** Opening Entries provided block **

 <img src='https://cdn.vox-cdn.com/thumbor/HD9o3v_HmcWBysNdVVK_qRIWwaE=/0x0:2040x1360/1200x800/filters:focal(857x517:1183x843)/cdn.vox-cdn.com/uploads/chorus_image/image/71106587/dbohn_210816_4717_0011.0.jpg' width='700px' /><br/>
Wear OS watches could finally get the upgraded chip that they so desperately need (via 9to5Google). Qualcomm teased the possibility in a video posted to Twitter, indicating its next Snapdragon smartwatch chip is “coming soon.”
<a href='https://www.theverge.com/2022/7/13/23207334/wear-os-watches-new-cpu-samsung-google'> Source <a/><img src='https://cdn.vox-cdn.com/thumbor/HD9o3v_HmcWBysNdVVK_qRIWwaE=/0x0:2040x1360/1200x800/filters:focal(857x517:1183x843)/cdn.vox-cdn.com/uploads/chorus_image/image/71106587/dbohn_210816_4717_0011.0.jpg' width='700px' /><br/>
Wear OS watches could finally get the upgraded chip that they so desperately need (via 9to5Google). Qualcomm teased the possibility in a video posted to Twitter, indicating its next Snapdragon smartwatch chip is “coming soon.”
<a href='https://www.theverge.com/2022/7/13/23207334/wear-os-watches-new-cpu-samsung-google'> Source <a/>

** Closing Entries provided block **

• [Work to complete] Reproduce every line of the data so that nothing differs from the original.

• [Exercise response]
 <img src='https://cdn.vox-cdn.com/thumbor/HD9o3v_HmcWBysNdVVK_qRIWwaE=/0x0:2040x1360/1200x800/filters:focal(857x517:1183x843)/cdn.vox-cdn.com/uploads/chorus_image/image/71106587/dbohn_210816_4717_0011.0.jpg' width='700px' /><br/>
Wear OS watches could finally get the upgraded chip that they so desperately need (via 9to5Google). Qualcomm teased the possibility in a video posted to Twitter, indicating its next Snapdragon smartwatch chip is “coming soon.”
<a href='https://www.theverge.com/2022/7/13/23207334/wear-os-watches-new-cpu-samsung-google'> Source <a/><img src='https://cdn.vox-cdn.com/thumbor/HD9o3v_HmcWBysNdVVK_qRIWwaE=/0x0:2040x1360/1200x800/filters:focal(857x517:1183x843)/cdn.vox-cdn.com/uploads/chorus_image/image/71106587/dbohn_210816_4717_0011.0.jpg' width='700px' /><br/>
Wear OS watches could finally get the upgraded chip that they so desperately need (via 9to5Google). Qualcomm teased the possibility in a video posted to Twitter, indicating its next Snapdragon smartwatch chip is “coming soon.”
<a href='https://www.theverge.com/2022/7/13/23207334/wear-os-watches-new-cpu-samsung-google'> Source <a/>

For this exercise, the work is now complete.